-- Opening Marker --
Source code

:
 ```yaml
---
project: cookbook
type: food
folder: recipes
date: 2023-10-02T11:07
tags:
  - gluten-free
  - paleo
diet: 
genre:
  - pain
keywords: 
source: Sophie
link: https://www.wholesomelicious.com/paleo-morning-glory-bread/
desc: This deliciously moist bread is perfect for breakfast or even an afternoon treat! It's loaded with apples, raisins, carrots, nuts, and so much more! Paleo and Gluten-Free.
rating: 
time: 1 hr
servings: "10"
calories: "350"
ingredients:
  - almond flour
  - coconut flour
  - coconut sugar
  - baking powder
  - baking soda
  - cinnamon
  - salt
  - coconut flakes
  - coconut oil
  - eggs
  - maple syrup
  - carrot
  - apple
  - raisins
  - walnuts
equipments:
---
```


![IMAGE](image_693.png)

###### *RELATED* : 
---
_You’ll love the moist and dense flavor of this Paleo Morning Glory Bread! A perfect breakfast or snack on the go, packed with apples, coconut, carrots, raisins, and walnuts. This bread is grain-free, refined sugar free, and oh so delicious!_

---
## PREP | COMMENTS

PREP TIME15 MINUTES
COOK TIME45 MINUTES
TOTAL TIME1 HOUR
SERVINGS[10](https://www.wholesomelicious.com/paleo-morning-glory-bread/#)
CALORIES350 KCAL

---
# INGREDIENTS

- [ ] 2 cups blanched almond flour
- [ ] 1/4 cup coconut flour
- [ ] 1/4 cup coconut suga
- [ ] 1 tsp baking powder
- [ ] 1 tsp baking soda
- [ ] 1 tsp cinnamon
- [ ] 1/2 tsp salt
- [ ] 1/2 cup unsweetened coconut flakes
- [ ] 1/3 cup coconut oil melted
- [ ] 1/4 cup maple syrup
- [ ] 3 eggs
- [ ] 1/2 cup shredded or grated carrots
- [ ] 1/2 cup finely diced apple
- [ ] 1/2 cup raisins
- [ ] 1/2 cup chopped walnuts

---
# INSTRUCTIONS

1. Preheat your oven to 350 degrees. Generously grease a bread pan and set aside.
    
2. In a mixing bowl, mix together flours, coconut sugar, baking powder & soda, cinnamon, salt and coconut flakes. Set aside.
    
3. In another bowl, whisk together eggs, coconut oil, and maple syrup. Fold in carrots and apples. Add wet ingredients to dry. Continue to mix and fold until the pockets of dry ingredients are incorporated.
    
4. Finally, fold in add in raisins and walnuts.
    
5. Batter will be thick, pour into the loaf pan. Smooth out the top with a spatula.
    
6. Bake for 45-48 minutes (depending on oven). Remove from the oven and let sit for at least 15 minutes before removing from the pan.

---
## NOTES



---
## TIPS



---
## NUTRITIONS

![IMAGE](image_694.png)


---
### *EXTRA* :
-- Closing Marker --
-- Opening Marker --
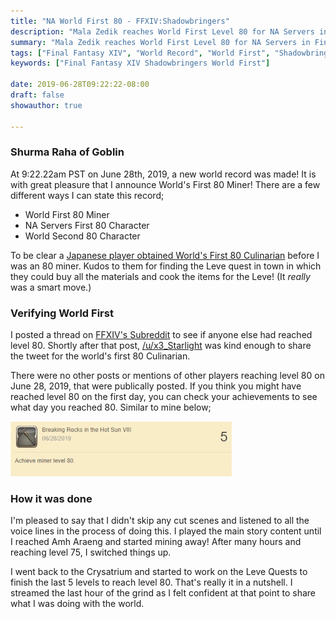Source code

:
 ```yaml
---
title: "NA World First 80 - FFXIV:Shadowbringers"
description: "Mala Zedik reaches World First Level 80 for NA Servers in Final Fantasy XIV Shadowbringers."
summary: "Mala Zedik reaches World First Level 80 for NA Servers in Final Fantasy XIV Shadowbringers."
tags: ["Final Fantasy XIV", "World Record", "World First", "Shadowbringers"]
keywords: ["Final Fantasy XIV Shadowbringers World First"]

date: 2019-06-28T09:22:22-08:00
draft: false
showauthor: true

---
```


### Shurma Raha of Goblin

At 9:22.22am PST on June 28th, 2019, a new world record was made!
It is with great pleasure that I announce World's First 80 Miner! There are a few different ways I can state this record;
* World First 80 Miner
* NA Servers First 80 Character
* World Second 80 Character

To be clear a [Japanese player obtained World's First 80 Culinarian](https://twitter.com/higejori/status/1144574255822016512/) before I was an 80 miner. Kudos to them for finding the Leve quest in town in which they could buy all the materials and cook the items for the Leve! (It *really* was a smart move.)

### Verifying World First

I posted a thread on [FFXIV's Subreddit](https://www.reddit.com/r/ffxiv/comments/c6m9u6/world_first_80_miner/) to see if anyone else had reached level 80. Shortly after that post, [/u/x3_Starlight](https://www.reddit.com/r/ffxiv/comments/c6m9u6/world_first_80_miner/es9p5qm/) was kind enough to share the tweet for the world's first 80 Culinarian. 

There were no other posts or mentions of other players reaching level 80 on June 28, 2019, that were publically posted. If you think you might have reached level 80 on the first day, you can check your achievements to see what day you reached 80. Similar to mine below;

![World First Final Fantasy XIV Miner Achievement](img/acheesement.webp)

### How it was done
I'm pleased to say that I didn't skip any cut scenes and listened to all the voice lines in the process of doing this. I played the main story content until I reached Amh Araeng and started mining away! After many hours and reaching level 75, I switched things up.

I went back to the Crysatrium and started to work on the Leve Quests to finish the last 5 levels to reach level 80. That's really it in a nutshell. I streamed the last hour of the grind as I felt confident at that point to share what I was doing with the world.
-- Closing Marker --
-- Opening Marker --
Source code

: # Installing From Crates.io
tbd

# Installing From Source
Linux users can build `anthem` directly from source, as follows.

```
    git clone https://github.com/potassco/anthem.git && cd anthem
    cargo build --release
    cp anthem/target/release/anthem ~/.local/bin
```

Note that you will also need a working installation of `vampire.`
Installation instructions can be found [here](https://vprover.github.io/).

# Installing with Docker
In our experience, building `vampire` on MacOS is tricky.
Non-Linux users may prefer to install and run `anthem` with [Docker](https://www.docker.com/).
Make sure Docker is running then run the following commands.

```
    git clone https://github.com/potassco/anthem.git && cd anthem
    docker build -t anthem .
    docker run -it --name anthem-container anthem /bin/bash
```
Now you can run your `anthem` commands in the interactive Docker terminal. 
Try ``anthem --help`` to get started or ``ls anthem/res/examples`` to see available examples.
-- Closing Marker --
• **TASK TO COMPLETE**:
The response should hold exactly the lines starting at the line with "It is with great" and ending at the line with "### Verifying World First", and no other line of the material above.

• **REPLY TO THE EXERCISE**:
It is with great pleasure that I announce World's First 80 Miner! There are a few different ways I can state this record;
* World First 80 Miner
* NA Servers First 80 Character
* World Second 80 Character

To be clear a [Japanese player obtained World's First 80 Culinarian](https://twitter.com/higejori/status/1144574255822016512/) before I was an 80 miner. Kudos to them for finding the Leve quest in town in which they could buy all the materials and cook the items for the Leve! (It *really* was a smart move.)

### Verifying World First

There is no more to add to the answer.